Let us also create a clustered index on ‘OrderStatus’


   

   create clustered index orders_ci on orders(OrderStatus)

Now we load 3 million rows with the data pattern that 95% of the orders have already been received by the customer.


   

   -- insert into the main table load 3 million rows
   

   declare @outerloop int = 0
   

   declare @i int = 0
   

   declare @purchaseprice decimal (9,2)
   

   declare @customername nvarchar (50)
   

   declare @accountkey int
   

   declare @orderstatus smallint
   

   declare @orderstatusdesc nvarchar(50)
   

   declare @ordernumber bigint
   

   while (@outerloop < 3000000)
   

   begin
   

   Select @i = 0
   

   begin tran
   

   while (@i < 2000)
   

   begin
   

   set @ordernumber = @outerloop + @i
   

   set @purchaseprice = rand() * 1000.0
   

   set @accountkey = convert (int, RAND ()*1000)
   

   set @orderstatus = convert (smallint, RAND()*100)
   

   if (@orderstatus >= 5) set @orderstatus = 5

set @orderstatusdesc =
case @orderstatus
WHEN 0 THEN 'Order Started'
WHEN 1 THEN 'Order Closed'
WHEN 2 THEN 'Order Paid'
WHEN 3 THEN 'Order Fullfillment'
WHEN 4 THEN 'Order Shipped'
WHEN 5 THEN 'Order Received'
END
insert orders values (@accountkey,
(convert(varchar(6), @accountkey) + 'firstname'),@ordernumber, @purchaseprice,@orderstatus, @orderstatusdesc)

set @i += 1;
end
commit

set @outerloop = @outerloop + 2000
set @i = 0
end
go

Now let us create a nonclustered columnstore index as follows.
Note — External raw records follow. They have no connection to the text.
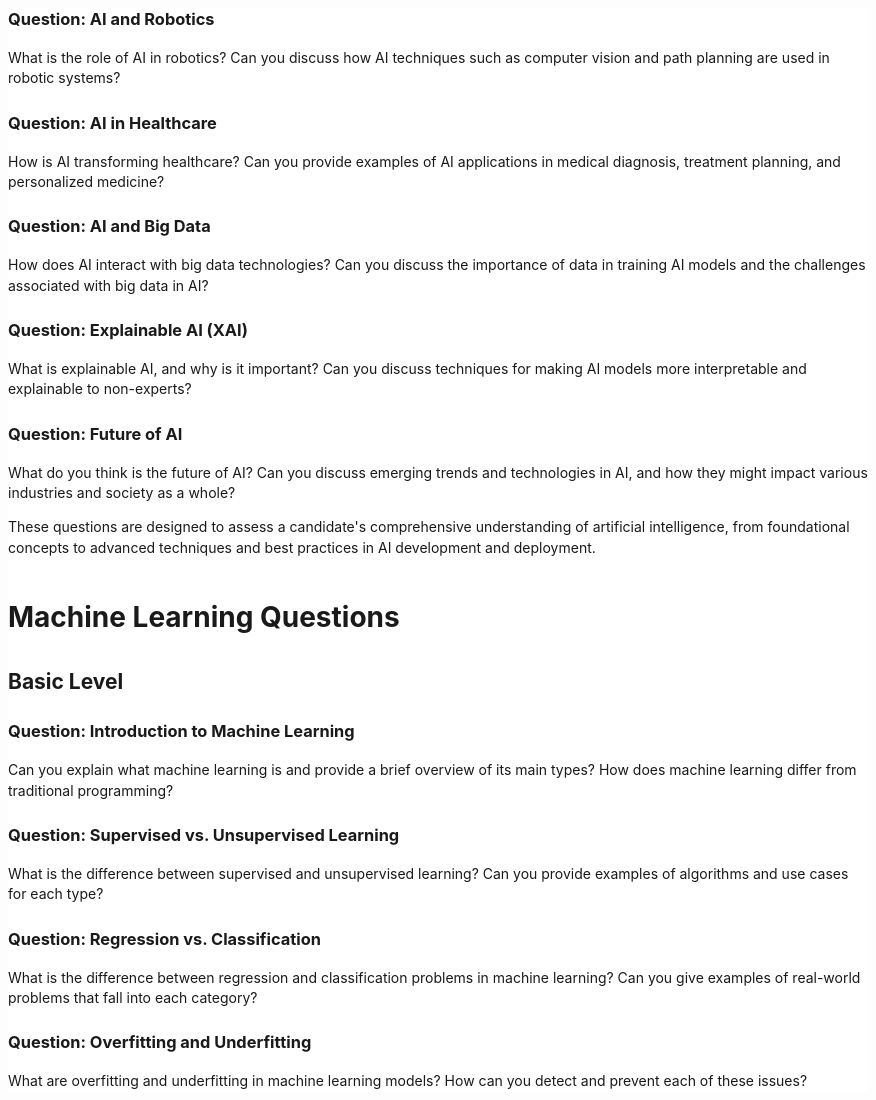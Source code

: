 ### Question: AI and Robotics

What is the role of AI in robotics? Can you discuss how AI techniques such as computer vision and path planning are used in robotic systems?

### Question: AI in Healthcare

How is AI transforming healthcare? Can you provide examples of AI applications in medical diagnosis, treatment planning, and personalized medicine?

### Question: AI and Big Data

How does AI interact with big data technologies? Can you discuss the importance of data in training AI models and the challenges associated with big data in AI?

### Question: Explainable AI (XAI)

What is explainable AI, and why is it important? Can you discuss techniques for making AI models more interpretable and explainable to non-experts?

### Question: Future of AI

What do you think is the future of AI? Can you discuss emerging trends and technologies in AI, and how they might impact various industries and society as a whole?

These questions are designed to assess a candidate's comprehensive understanding of artificial intelligence, from foundational concepts to advanced techniques and best practices in AI development and deployment.

# Machine Learning Questions

## Basic Level

### Question: Introduction to Machine Learning

Can you explain what machine learning is and provide a brief overview of its main types? How does machine learning differ from traditional programming?

### Question: Supervised vs. Unsupervised Learning

What is the difference between supervised and unsupervised learning? Can you provide examples of algorithms and use cases for each type?

### Question: Regression vs. Classification

What is the difference between regression and classification problems in machine learning? Can you give examples of real-world problems that fall into each category?

### Question: Overfitting and Underfitting

What are overfitting and underfitting in machine learning models? How can you detect and prevent each of these issues?
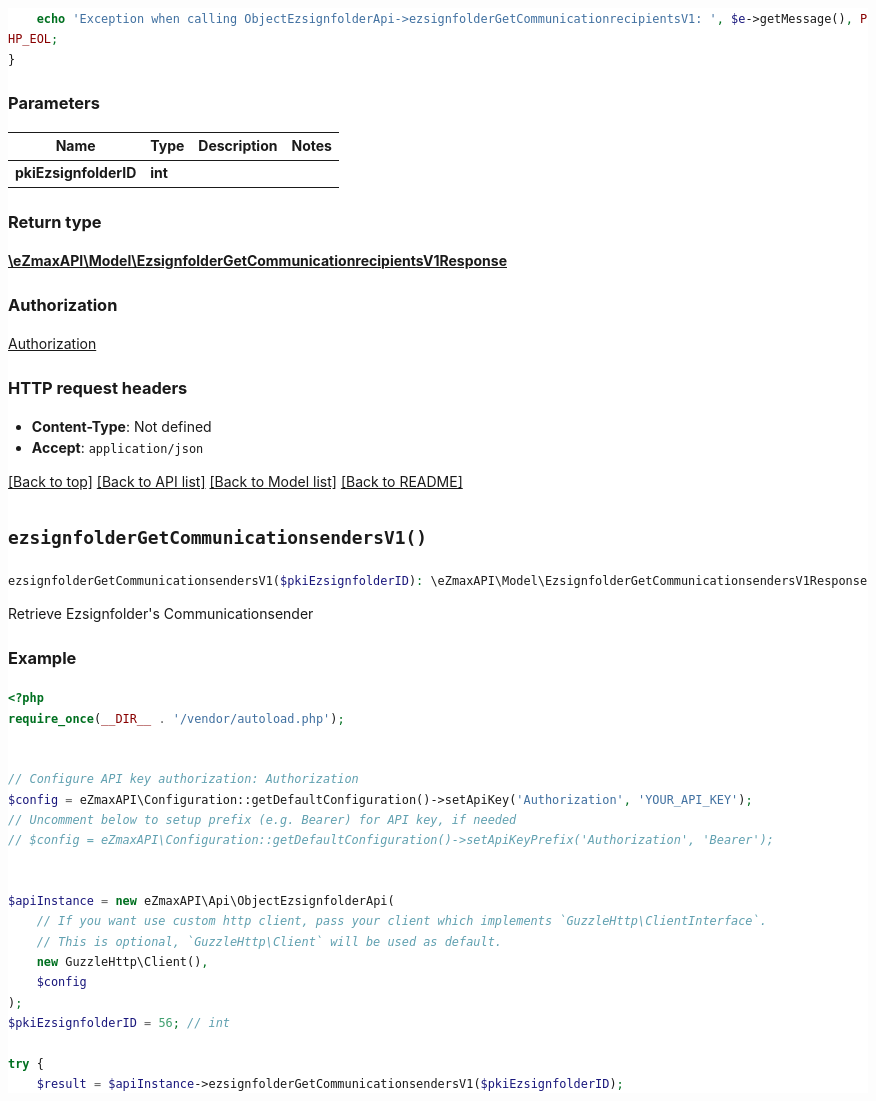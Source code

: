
 ```php
    echo 'Exception when calling ObjectEzsignfolderApi->ezsignfolderGetCommunicationrecipientsV1: ', $e->getMessage(), PHP_EOL;
}
```

### Parameters

| Name | Type | Description  | Notes |
| ------------- | ------------- | ------------- | ------------- |
| **pkiEzsignfolderID** | **int**|  | |

### Return type

[**\eZmaxAPI\Model\EzsignfolderGetCommunicationrecipientsV1Response**](../Model/EzsignfolderGetCommunicationrecipientsV1Response.md)

### Authorization

[Authorization](../../README.md#Authorization)

### HTTP request headers

- **Content-Type**: Not defined
- **Accept**: `application/json`

[[Back to top]](#) [[Back to API list]](../../README.md#endpoints)
[[Back to Model list]](../../README.md#models)
[[Back to README]](../../README.md)

## `ezsignfolderGetCommunicationsendersV1()`

```php
ezsignfolderGetCommunicationsendersV1($pkiEzsignfolderID): \eZmaxAPI\Model\EzsignfolderGetCommunicationsendersV1Response
```

Retrieve Ezsignfolder's Communicationsender



### Example

```php
<?php
require_once(__DIR__ . '/vendor/autoload.php');


// Configure API key authorization: Authorization
$config = eZmaxAPI\Configuration::getDefaultConfiguration()->setApiKey('Authorization', 'YOUR_API_KEY');
// Uncomment below to setup prefix (e.g. Bearer) for API key, if needed
// $config = eZmaxAPI\Configuration::getDefaultConfiguration()->setApiKeyPrefix('Authorization', 'Bearer');


$apiInstance = new eZmaxAPI\Api\ObjectEzsignfolderApi(
    // If you want use custom http client, pass your client which implements `GuzzleHttp\ClientInterface`.
    // This is optional, `GuzzleHttp\Client` will be used as default.
    new GuzzleHttp\Client(),
    $config
);
$pkiEzsignfolderID = 56; // int

try {
    $result = $apiInstance->ezsignfolderGetCommunicationsendersV1($pkiEzsignfolderID);
```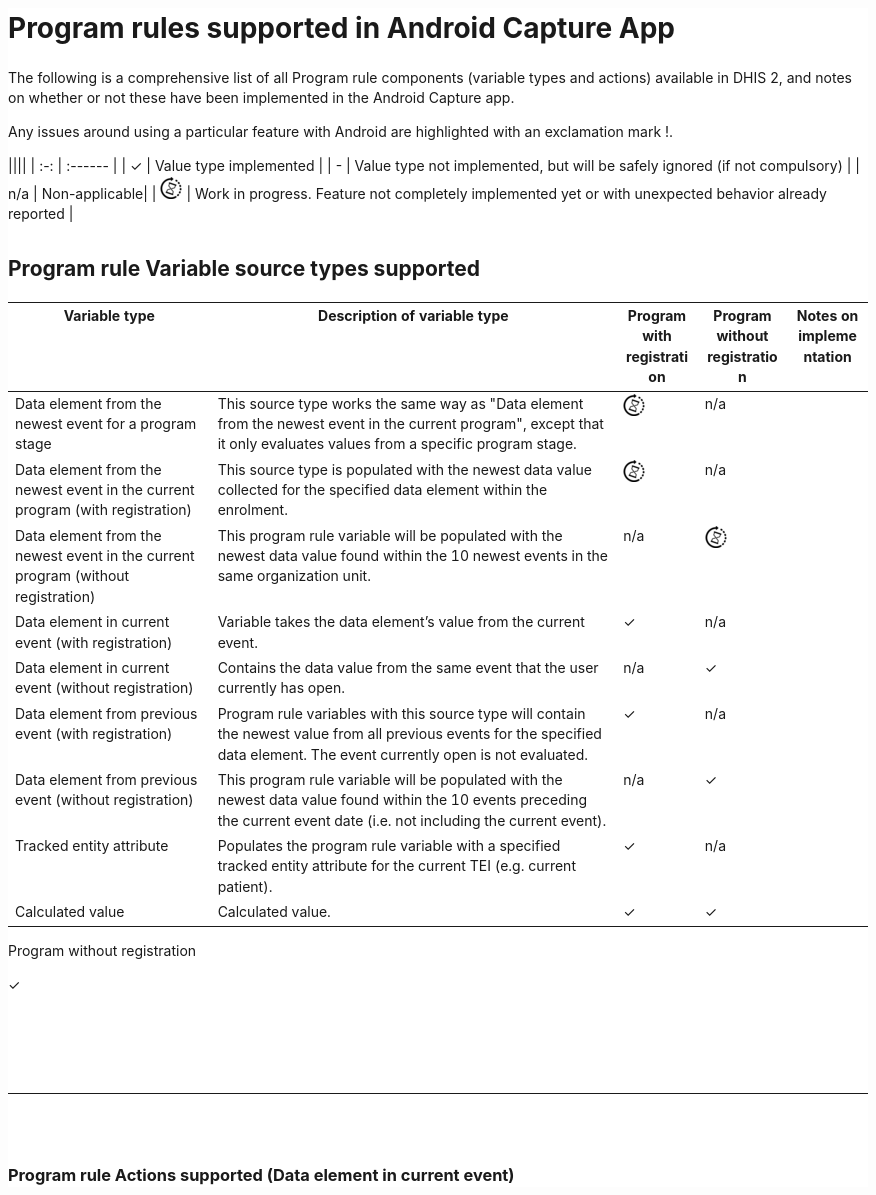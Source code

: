 # Program rules supported in Android Capture App

The following is a comprehensive list of all Program rule components (variable types and actions) available in DHIS 2, and notes on whether or not these have been implemented in the Android Capture app.

Any issues around using a particular feature with Android are highlighted with an exclamation mark \!.

||||
| :-: | :------ |
| ✓ | Value type implemented |
| - | Value type not implemented, but will be safely ignored (if not compulsory) |
| n/a | Non-applicable|
| ![](resources/images/image3_icon.png) | Work in progress. Feature not completely implemented yet or with unexpected behavior already reported |


## Program rule Variable source types supported
| Variable type| Description of variable type|Program with registration|Program without registration|Notes on implementation|
|-|-|-|-|-|
|Data element from the newest event for a program stage|This source type works the same way as "Data element from the newest event in the current program", except that it only evaluates values from a specific program stage.|![](resources/images/image3_icon.png)|n/a||
|Data element from the newest event in the current program (with registration)|This source type is populated with the newest data value collected for the specified data element within the enrolment.|![](resources/images/image3_icon.png)|n/a||
|Data element from the newest event in the current program (without registration)|This program rule variable will be populated with the newest data value found within the 10 newest events in the same organization unit.|n/a|![](resources/images/image3_icon.png)||
|Data element in current event (with registration)|Variable takes the data element&rsquo;s value from the current event.|✓|n/a||
|Data element in current event (without registration)|Contains the data value from the same event that the user currently has open.|n/a|✓||
|Data element from previous event (with registration)|Program rule variables with this source type will contain the newest value from all previous events for the specified data element. The event currently open is not evaluated.|✓|n/a||
|Data element from previous event (without registration)|This program rule variable will be populated with the newest data value found within the 10 events preceding the current event date (i.e. not including the current event).|n/a|✓||
|Tracked entity attribute|Populates the program rule variable with a specified tracked entity attribute for the current TEI (e.g. current patient).|✓|n/a||
|Calculated value|Calculated value.|✓|✓||



</tr>
<tr>
<td colspan="1" rowspan="1">
<p>Program without registration</p>
</td>
<td colspan="1" rowspan="1">
<p>✓</p>
</td>
<td colspan="1" rowspan="1">&nbsp;</td>
</tr>
</tbody>
</table>
<h3>&nbsp;</h3>
<hr />
<h3>&nbsp;</h3>
<h3>Program rule Actions supported (Data element in current event)</h3>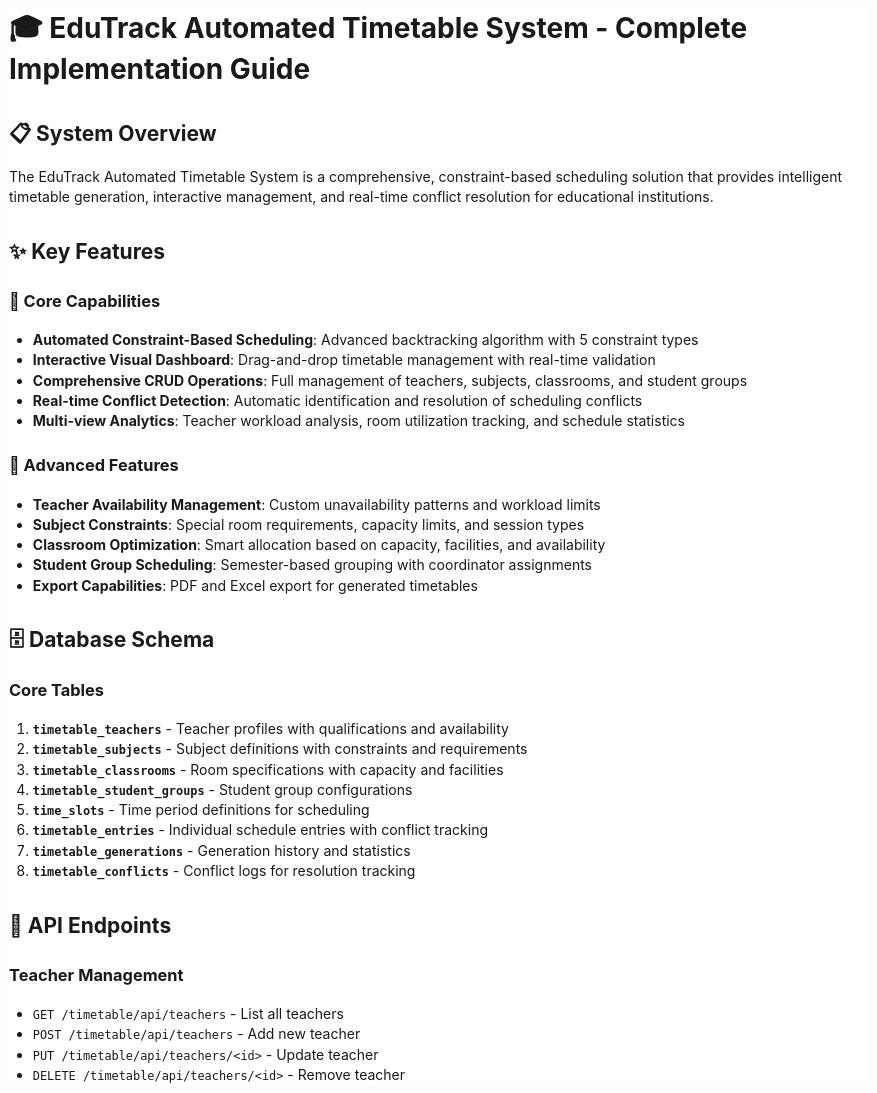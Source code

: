 # 🎓 EduTrack Automated Timetable System - Complete Implementation Guide

## 📋 System Overview

The EduTrack Automated Timetable System is a comprehensive, constraint-based scheduling solution that provides intelligent timetable generation, interactive management, and real-time conflict resolution for educational institutions.

## ✨ Key Features

### 🔧 Core Capabilities
- **Automated Constraint-Based Scheduling**: Advanced backtracking algorithm with 5 constraint types
- **Interactive Visual Dashboard**: Drag-and-drop timetable management with real-time validation
- **Comprehensive CRUD Operations**: Full management of teachers, subjects, classrooms, and student groups
- **Real-time Conflict Detection**: Automatic identification and resolution of scheduling conflicts
- **Multi-view Analytics**: Teacher workload analysis, room utilization tracking, and schedule statistics

### 🎯 Advanced Features
- **Teacher Availability Management**: Custom unavailability patterns and workload limits
- **Subject Constraints**: Special room requirements, capacity limits, and session types
- **Classroom Optimization**: Smart allocation based on capacity, facilities, and availability
- **Student Group Scheduling**: Semester-based grouping with coordinator assignments
- **Export Capabilities**: PDF and Excel export for generated timetables

## 🗄️ Database Schema

### Core Tables
1. **`timetable_teachers`** - Teacher profiles with qualifications and availability
2. **`timetable_subjects`** - Subject definitions with constraints and requirements
3. **`timetable_classrooms`** - Room specifications with capacity and facilities
4. **`timetable_student_groups`** - Student group configurations
5. **`time_slots`** - Time period definitions for scheduling
6. **`timetable_entries`** - Individual schedule entries with conflict tracking
7. **`timetable_generations`** - Generation history and statistics
8. **`timetable_conflicts`** - Conflict logs for resolution tracking

## 🔗 API Endpoints

### Teacher Management
- `GET /timetable/api/teachers` - List all teachers
- `POST /timetable/api/teachers` - Add new teacher
- `PUT /timetable/api/teachers/<id>` - Update teacher
- `DELETE /timetable/api/teachers/<id>` - Remove teacher
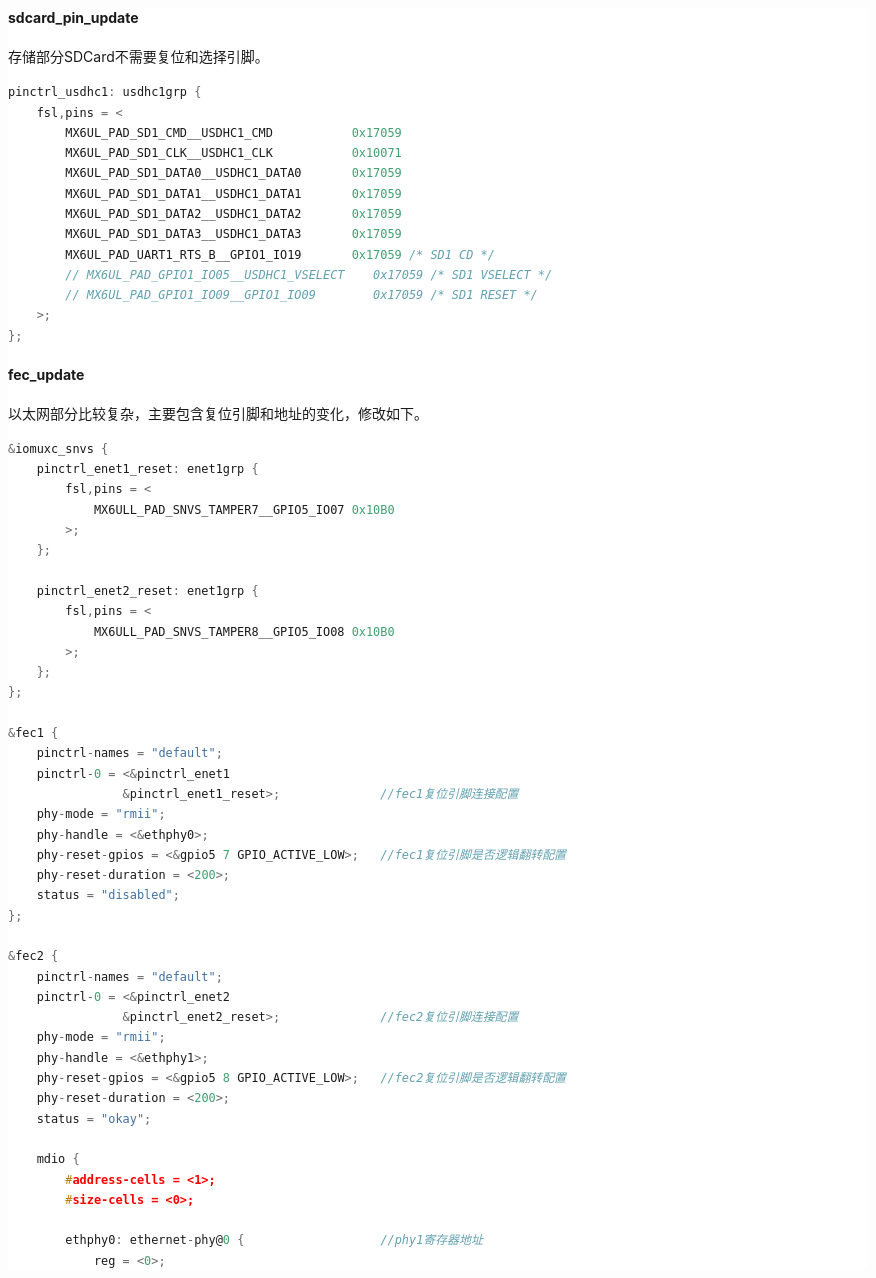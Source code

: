 #### sdcard_pin_update

存储部分SDCard不需要复位和选择引脚。

```c
pinctrl_usdhc1: usdhc1grp {
    fsl,pins = <
        MX6UL_PAD_SD1_CMD__USDHC1_CMD           0x17059
        MX6UL_PAD_SD1_CLK__USDHC1_CLK           0x10071
        MX6UL_PAD_SD1_DATA0__USDHC1_DATA0       0x17059
        MX6UL_PAD_SD1_DATA1__USDHC1_DATA1       0x17059
        MX6UL_PAD_SD1_DATA2__USDHC1_DATA2       0x17059
        MX6UL_PAD_SD1_DATA3__USDHC1_DATA3       0x17059
        MX6UL_PAD_UART1_RTS_B__GPIO1_IO19       0x17059 /* SD1 CD */
        // MX6UL_PAD_GPIO1_IO05__USDHC1_VSELECT    0x17059 /* SD1 VSELECT */
        // MX6UL_PAD_GPIO1_IO09__GPIO1_IO09        0x17059 /* SD1 RESET */
    >;
};
```

#### fec_update

以太网部分比较复杂，主要包含复位引脚和地址的变化，修改如下。

```c
&iomuxc_snvs {
    pinctrl_enet1_reset: enet1grp {
        fsl,pins = <
            MX6ULL_PAD_SNVS_TAMPER7__GPIO5_IO07 0x10B0
        >;
    };

    pinctrl_enet2_reset: enet1grp {
        fsl,pins = <
            MX6ULL_PAD_SNVS_TAMPER8__GPIO5_IO08 0x10B0
        >;
    };
};

&fec1 {
    pinctrl-names = "default";
    pinctrl-0 = <&pinctrl_enet1
                &pinctrl_enet1_reset>;              //fec1复位引脚连接配置
    phy-mode = "rmii";
    phy-handle = <&ethphy0>;
    phy-reset-gpios = <&gpio5 7 GPIO_ACTIVE_LOW>;   //fec1复位引脚是否逻辑翻转配置
    phy-reset-duration = <200>;
    status = "disabled";
};

&fec2 {
    pinctrl-names = "default";
    pinctrl-0 = <&pinctrl_enet2
                &pinctrl_enet2_reset>;              //fec2复位引脚连接配置
    phy-mode = "rmii";
    phy-handle = <&ethphy1>;
    phy-reset-gpios = <&gpio5 8 GPIO_ACTIVE_LOW>;   //fec2复位引脚是否逻辑翻转配置
    phy-reset-duration = <200>;
    status = "okay";

    mdio {
        #address-cells = <1>;
        #size-cells = <0>;

        ethphy0: ethernet-phy@0 {                   //phy1寄存器地址
            reg = <0>;
```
Note, that it is just a DDL operation and similar to any other btree index that you would create on a rowstore table. No changes to the application needed. Unlike in earlier releases of SQL Server, the NCCI is updateable in SQL Server 2016 so your transaction workload will continue to run.


   

   --create NCCI
   

   CREATE NONCLUSTERED COLUMNSTORE INDEX orders_ncci ON orders  (accountkey, customername, purchaseprice, orderstatus, orderstatusdesc)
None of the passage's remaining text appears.